Given data: Begin

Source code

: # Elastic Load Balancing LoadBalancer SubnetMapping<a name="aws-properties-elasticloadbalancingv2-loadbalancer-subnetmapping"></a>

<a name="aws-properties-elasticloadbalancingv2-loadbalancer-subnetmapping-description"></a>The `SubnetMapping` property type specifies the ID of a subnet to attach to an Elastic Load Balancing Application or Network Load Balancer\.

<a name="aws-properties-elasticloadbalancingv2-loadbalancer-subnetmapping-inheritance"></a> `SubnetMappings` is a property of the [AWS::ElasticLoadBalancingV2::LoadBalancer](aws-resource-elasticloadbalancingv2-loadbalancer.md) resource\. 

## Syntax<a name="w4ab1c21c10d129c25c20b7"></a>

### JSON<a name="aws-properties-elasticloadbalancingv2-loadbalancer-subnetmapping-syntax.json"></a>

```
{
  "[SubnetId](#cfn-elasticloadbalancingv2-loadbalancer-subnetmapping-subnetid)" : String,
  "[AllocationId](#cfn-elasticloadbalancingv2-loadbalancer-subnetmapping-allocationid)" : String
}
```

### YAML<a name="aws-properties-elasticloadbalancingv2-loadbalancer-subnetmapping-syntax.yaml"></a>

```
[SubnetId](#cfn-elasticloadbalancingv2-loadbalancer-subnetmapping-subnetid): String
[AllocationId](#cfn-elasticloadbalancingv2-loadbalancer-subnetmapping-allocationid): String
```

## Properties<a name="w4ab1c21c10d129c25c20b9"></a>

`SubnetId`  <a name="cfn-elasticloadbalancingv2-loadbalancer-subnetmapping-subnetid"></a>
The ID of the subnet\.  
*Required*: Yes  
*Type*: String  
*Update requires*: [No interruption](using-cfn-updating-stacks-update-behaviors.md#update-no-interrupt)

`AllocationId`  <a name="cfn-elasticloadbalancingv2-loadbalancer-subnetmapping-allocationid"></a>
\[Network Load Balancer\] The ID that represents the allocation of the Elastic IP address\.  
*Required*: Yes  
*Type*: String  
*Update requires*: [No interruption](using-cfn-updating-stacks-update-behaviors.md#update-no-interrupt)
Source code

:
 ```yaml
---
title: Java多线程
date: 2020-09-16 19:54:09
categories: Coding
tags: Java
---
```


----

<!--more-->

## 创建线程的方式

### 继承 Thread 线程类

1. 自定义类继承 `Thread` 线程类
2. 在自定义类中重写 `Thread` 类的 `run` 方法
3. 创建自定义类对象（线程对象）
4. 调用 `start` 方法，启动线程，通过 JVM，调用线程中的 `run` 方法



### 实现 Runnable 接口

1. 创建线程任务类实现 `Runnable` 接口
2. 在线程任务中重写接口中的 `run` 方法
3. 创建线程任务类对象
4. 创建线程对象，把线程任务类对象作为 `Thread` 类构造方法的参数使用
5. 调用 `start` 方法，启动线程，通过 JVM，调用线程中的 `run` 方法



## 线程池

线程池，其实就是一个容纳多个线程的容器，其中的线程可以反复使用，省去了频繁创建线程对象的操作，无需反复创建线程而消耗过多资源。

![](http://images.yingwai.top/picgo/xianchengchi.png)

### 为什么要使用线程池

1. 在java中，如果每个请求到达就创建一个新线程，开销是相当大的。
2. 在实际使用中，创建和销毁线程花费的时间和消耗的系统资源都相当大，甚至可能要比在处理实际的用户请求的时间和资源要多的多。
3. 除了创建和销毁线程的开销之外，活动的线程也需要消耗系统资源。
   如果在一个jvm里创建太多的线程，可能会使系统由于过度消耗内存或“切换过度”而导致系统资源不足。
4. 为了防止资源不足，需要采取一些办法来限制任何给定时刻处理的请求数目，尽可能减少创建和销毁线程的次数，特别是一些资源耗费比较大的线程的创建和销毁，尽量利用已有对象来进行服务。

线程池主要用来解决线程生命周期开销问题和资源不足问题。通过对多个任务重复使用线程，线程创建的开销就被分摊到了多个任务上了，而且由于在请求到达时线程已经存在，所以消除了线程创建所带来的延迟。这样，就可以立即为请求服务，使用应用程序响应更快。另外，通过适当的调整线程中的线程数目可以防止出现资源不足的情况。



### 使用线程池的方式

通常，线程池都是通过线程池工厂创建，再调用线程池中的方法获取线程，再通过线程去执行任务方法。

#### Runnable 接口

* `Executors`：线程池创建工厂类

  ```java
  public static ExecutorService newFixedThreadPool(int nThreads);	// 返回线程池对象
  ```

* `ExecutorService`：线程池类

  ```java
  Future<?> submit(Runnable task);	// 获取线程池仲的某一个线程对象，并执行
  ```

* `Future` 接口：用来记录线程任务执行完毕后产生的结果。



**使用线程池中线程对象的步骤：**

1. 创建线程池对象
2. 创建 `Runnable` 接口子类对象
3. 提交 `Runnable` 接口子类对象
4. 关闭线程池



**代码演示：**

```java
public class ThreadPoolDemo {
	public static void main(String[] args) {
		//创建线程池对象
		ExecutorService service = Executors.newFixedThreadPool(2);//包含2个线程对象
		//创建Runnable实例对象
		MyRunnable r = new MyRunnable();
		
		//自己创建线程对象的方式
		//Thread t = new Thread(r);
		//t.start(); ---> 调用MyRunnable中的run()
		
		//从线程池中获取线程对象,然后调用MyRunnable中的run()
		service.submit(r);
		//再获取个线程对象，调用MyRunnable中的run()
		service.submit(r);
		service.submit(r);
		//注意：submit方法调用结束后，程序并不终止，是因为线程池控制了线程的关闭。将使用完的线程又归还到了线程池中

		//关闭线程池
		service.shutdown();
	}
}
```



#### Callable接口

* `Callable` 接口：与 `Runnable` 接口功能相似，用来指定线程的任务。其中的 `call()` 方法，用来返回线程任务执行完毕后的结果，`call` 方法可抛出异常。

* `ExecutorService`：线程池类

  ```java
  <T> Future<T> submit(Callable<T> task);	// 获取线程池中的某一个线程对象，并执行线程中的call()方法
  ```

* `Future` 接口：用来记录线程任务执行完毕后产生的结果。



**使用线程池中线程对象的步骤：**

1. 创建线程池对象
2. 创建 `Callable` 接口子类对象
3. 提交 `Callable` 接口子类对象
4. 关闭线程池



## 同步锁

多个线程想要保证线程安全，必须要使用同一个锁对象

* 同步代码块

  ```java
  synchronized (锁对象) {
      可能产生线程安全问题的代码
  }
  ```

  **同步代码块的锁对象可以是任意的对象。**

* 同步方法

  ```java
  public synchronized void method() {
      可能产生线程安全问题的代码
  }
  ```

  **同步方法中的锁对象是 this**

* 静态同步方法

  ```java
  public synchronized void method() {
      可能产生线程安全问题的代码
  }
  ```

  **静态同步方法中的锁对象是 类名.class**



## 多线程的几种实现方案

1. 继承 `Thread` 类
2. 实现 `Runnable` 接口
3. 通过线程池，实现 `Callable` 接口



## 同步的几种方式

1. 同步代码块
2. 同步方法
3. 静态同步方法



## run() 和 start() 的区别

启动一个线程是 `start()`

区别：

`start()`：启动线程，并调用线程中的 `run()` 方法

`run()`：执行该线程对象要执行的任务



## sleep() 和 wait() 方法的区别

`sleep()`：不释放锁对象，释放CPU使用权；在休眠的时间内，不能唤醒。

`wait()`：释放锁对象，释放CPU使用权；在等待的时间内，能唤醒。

Given data: End
Given data: Begin

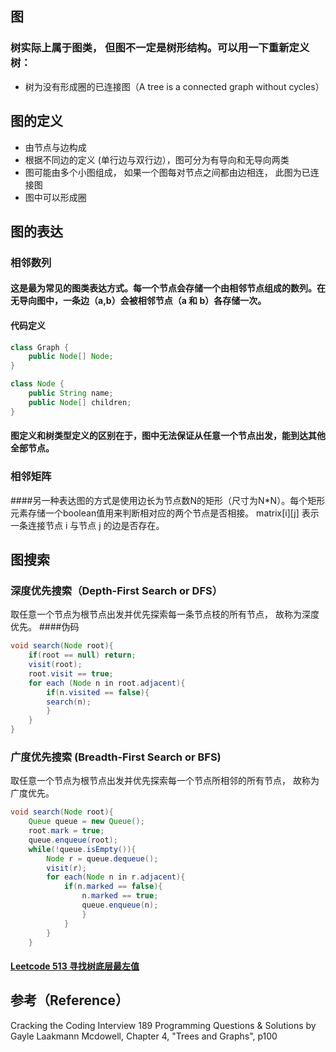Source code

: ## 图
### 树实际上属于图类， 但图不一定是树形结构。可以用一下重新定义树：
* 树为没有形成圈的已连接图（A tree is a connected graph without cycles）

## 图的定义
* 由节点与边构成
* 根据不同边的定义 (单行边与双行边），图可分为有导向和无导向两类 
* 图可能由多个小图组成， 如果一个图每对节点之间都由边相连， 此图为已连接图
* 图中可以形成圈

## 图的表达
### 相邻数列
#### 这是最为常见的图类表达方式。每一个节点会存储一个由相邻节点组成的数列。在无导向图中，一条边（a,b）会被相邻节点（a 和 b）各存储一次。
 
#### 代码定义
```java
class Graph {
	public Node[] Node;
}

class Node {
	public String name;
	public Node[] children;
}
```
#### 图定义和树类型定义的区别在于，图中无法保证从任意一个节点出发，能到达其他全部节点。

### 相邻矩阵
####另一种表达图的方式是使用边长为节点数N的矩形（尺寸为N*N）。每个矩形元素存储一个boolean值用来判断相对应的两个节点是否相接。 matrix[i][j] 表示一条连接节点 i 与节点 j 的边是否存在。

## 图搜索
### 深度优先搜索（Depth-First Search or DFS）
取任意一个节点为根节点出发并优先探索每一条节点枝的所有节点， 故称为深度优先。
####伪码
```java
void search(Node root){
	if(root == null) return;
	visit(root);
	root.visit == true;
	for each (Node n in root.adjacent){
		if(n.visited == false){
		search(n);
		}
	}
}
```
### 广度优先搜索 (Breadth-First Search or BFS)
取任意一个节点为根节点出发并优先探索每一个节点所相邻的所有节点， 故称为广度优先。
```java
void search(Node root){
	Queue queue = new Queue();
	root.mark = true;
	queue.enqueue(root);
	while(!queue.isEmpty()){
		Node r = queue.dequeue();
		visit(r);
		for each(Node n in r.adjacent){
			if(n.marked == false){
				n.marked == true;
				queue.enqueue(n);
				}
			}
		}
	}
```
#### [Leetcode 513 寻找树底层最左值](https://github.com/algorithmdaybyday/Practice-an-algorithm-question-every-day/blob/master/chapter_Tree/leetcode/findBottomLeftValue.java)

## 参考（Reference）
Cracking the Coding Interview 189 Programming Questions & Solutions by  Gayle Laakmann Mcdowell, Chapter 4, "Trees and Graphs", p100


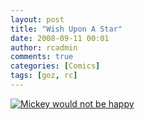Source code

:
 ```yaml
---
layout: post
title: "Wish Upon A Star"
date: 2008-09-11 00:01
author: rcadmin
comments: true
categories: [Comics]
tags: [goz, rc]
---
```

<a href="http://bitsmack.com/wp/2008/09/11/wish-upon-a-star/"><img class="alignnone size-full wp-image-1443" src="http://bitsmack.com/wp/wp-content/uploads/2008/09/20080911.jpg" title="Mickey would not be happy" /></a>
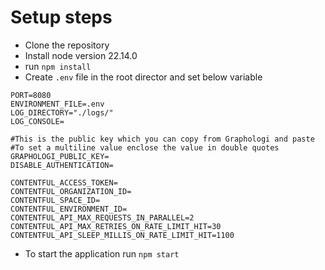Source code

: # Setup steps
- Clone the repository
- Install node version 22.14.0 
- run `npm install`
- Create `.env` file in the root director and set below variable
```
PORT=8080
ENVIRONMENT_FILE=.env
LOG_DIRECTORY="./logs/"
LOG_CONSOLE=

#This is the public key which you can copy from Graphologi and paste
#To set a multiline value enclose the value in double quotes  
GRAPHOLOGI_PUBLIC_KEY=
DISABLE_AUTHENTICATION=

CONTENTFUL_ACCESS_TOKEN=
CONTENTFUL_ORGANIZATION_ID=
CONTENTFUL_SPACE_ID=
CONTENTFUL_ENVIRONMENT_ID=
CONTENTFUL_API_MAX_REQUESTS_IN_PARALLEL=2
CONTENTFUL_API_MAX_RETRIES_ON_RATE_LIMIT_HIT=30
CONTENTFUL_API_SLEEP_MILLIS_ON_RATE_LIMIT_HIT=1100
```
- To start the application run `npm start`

Given data: End

### Instructions to follow
Out of the records above, pick each line that contains the string "Future".

### Reply
  Future<?> submit(Runnable task);	// 获取线程池仲的某一个线程对象，并执行
* `Future` 接口：用来记录线程任务执行完毕后产生的结果。
  <T> Future<T> submit(Callable<T> task);	// 获取线程池中的某一个线程对象，并执行线程中的call()方法
* `Future` 接口：用来记录线程任务执行完毕后产生的结果。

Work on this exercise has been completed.